From the entries below, gather each line containing the word "timestamp".

(Stored data)
◇ ◇ ◇ ◇ ◇ ◇ ◇
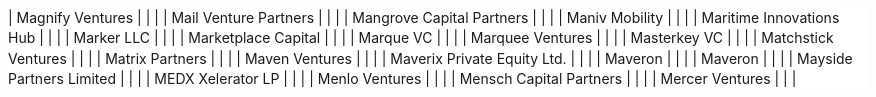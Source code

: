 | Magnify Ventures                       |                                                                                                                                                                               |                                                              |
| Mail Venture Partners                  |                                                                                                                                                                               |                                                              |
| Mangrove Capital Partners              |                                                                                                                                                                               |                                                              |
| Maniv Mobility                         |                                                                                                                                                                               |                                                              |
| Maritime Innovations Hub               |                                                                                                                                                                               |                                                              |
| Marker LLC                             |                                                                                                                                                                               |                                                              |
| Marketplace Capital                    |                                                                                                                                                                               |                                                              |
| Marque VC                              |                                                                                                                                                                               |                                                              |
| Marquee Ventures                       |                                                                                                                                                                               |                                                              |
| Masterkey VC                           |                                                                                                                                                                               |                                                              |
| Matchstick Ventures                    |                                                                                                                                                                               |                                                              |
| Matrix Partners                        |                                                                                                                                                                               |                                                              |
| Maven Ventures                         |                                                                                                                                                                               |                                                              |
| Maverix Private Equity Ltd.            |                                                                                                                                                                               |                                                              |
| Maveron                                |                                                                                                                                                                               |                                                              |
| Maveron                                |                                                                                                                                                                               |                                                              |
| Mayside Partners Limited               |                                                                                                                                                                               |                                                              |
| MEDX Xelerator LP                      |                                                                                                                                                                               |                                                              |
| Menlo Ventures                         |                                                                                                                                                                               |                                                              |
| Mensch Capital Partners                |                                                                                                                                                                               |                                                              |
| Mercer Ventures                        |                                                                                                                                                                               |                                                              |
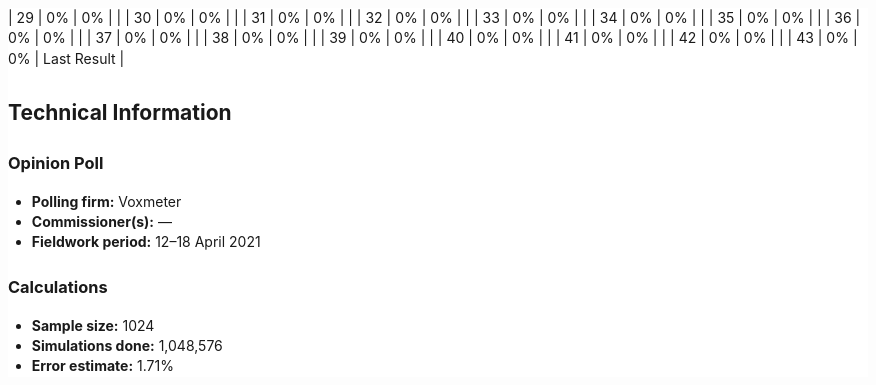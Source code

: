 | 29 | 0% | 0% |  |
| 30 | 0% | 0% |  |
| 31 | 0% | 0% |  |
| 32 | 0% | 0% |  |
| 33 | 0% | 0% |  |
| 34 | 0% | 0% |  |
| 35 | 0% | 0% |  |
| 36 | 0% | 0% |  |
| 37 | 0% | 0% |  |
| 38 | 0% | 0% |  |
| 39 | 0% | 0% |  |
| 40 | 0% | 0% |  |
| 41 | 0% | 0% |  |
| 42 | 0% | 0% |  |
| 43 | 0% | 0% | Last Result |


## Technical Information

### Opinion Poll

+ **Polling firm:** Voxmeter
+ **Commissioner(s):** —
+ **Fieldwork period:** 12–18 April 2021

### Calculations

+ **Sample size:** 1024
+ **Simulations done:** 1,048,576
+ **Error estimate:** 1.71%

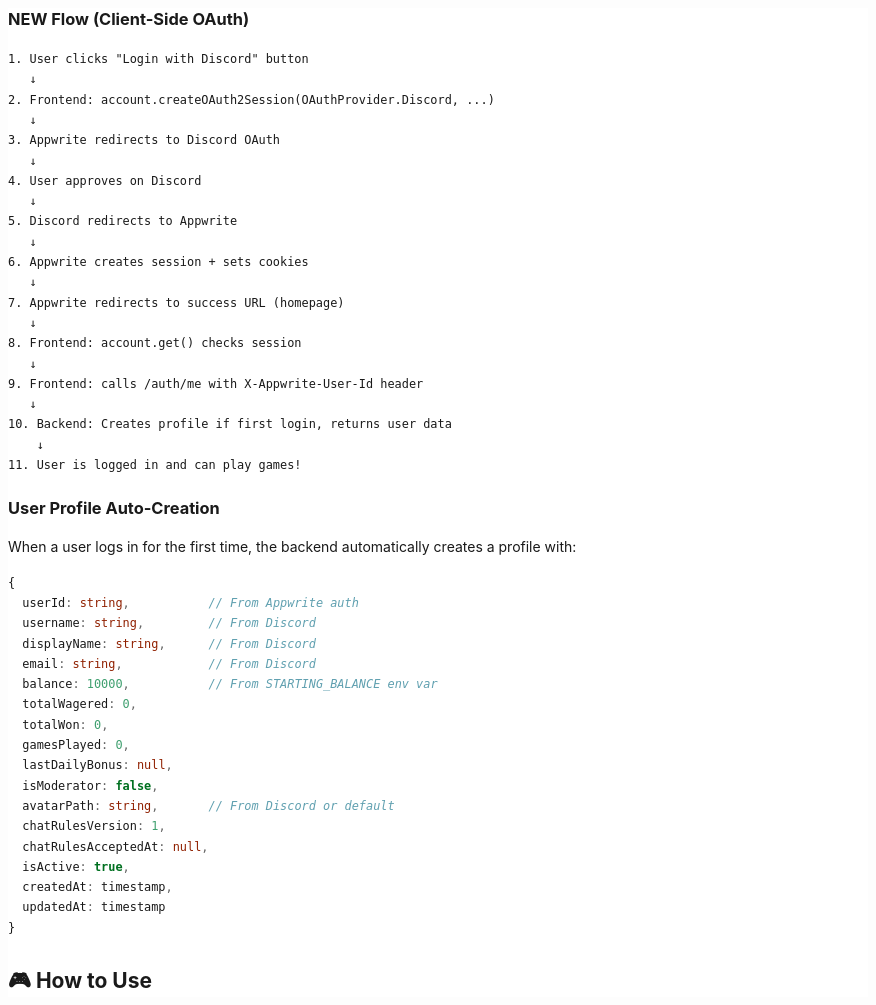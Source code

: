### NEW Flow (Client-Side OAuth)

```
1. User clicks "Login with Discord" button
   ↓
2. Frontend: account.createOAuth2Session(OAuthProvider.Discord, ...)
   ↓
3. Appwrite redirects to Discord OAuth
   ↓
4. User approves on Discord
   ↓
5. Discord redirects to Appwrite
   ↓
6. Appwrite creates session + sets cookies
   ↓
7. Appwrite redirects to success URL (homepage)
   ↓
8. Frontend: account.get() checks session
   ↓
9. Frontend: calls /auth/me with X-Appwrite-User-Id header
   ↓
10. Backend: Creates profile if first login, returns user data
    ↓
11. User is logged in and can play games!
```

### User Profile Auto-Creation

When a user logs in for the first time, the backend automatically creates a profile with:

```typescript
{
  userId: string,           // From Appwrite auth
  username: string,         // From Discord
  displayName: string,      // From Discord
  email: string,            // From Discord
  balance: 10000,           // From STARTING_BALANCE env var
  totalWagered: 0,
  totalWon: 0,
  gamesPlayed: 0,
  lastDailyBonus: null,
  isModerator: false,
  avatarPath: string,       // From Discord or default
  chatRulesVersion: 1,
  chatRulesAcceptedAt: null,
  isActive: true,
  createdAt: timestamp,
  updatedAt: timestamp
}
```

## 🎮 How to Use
◇ ◇ ◇ ◇ ◇ ◇ ◇
### [ANSWER SECTION]
  createdAt: timestamp,
  updatedAt: timestamp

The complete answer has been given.